WHAT IS EXPECTED. For the string "from", count the lines in the records below that contain it. Answer with that number alone.

[Opening RECORDED INFORMATION section]

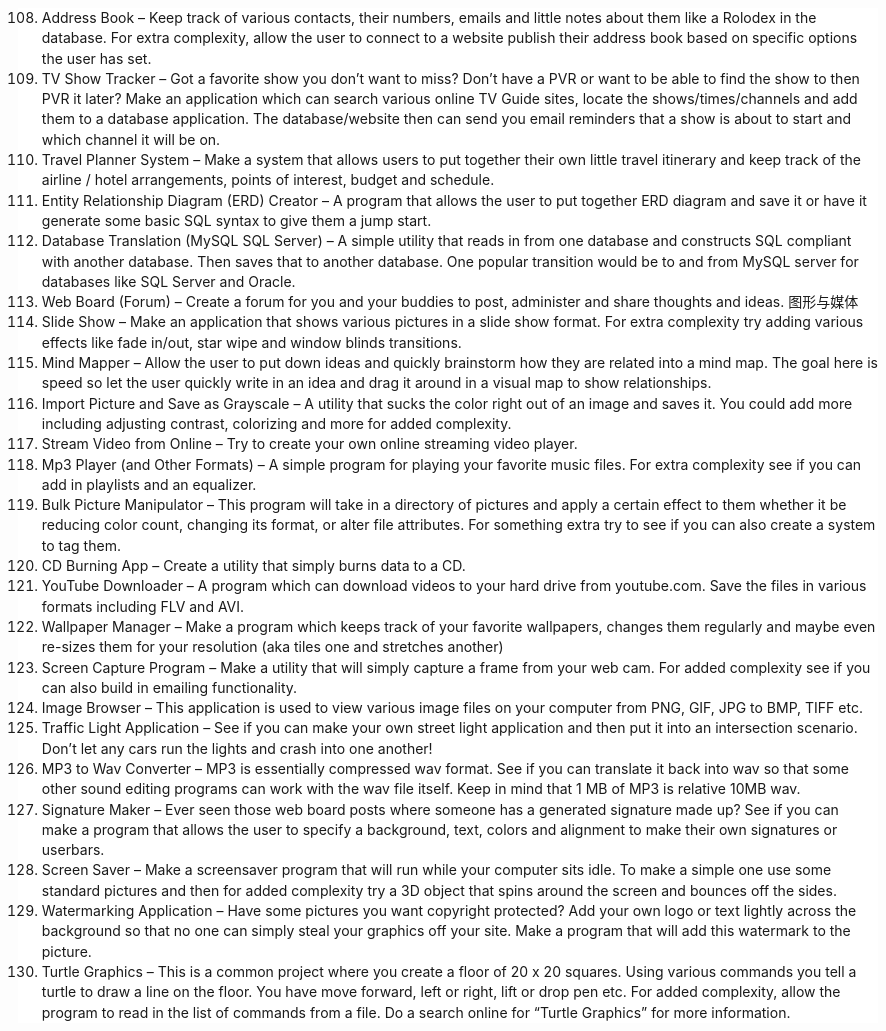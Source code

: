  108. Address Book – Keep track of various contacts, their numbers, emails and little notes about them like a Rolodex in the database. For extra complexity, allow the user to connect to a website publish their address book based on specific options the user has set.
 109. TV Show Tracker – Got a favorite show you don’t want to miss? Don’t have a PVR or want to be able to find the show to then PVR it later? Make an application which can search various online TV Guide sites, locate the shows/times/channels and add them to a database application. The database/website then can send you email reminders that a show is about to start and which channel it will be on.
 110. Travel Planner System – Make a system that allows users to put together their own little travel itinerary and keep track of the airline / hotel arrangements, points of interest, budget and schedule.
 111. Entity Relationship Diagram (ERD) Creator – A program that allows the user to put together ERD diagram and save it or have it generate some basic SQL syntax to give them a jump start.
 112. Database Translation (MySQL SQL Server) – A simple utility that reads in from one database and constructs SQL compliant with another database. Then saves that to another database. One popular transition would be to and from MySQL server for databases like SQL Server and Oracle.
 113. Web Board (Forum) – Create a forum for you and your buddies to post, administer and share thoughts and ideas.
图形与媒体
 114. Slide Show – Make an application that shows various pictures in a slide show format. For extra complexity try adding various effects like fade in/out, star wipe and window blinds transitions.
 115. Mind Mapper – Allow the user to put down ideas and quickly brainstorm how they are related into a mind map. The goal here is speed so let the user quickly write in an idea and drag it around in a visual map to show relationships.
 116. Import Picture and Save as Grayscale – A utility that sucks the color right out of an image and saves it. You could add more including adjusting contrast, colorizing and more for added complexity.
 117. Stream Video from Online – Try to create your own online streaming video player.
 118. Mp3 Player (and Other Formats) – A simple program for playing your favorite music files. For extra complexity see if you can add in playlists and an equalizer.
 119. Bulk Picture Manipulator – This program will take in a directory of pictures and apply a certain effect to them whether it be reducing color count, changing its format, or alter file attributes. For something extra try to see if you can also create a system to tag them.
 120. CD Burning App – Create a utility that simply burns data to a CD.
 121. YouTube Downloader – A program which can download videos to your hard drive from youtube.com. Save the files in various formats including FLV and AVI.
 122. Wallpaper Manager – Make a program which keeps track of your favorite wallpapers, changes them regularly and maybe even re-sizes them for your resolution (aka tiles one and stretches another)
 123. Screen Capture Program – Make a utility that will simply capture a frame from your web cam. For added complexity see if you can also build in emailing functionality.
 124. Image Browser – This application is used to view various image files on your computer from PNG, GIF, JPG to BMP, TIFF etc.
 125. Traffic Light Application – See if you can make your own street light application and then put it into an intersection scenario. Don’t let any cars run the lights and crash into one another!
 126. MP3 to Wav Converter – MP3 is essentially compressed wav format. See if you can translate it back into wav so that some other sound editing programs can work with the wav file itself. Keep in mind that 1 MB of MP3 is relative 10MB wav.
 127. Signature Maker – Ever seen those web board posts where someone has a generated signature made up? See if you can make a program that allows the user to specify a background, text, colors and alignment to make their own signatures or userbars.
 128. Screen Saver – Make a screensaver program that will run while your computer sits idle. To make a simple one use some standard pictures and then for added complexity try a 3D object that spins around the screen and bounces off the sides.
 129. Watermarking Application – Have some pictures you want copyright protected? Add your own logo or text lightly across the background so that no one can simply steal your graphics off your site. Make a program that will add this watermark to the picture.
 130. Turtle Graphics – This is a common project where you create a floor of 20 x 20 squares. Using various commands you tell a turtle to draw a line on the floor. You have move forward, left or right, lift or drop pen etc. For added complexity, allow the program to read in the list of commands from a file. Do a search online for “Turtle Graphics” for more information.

[Closing RECORDED INFORMATION section]
[Opening RECORDED INFORMATION section]

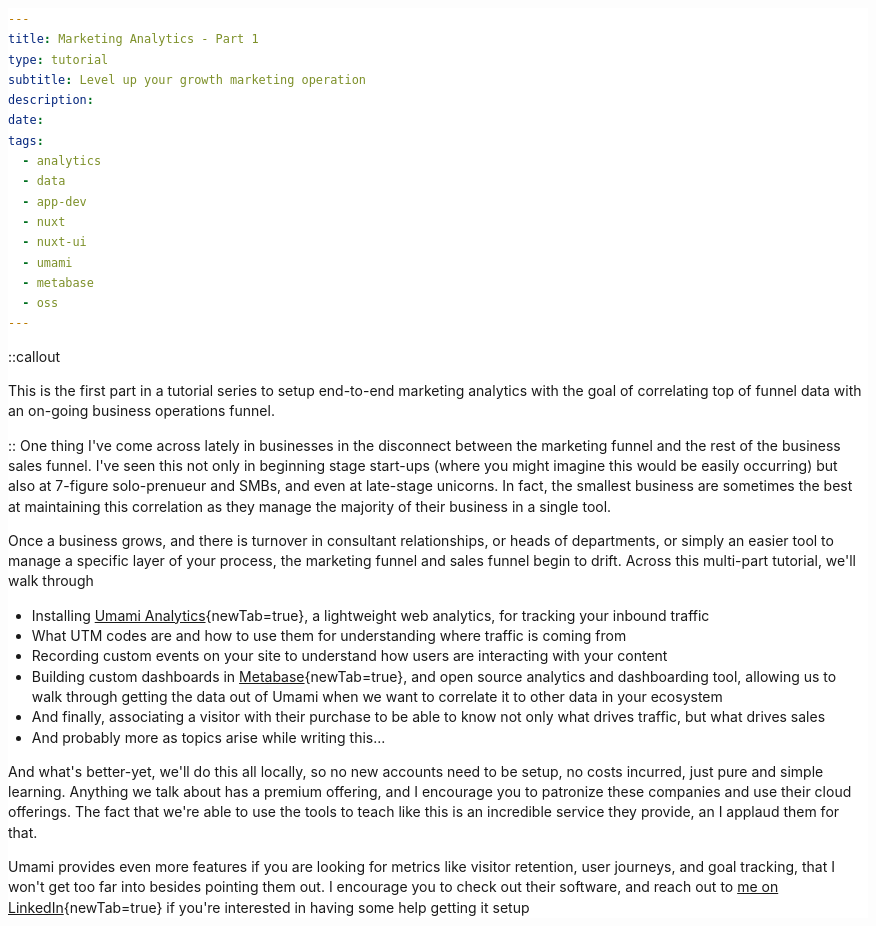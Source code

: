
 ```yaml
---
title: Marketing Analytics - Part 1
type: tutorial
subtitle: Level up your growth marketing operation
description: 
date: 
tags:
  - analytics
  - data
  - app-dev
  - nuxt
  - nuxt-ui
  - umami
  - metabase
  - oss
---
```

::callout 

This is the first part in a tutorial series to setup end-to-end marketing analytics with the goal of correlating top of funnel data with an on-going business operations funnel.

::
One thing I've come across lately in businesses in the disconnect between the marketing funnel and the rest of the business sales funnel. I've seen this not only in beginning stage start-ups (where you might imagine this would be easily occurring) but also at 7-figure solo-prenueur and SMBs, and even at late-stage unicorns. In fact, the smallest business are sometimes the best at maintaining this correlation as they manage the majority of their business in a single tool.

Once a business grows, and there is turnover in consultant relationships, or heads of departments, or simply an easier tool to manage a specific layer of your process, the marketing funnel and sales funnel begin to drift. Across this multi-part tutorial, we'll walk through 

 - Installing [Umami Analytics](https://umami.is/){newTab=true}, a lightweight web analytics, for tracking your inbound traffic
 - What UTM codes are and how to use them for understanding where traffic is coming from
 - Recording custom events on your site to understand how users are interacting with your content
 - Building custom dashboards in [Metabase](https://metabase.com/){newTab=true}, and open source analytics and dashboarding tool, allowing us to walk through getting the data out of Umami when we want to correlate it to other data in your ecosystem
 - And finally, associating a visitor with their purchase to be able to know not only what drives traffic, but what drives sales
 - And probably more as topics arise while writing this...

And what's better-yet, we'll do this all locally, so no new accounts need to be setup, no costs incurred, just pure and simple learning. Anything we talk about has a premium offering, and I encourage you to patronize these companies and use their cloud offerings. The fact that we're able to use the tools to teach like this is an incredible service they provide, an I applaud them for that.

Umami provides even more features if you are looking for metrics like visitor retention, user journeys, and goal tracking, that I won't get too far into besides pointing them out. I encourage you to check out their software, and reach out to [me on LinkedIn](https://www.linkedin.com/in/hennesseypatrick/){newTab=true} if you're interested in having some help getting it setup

[Closing RECORDED INFORMATION section]

SOLUTION FOR THIS EXERCISE. 7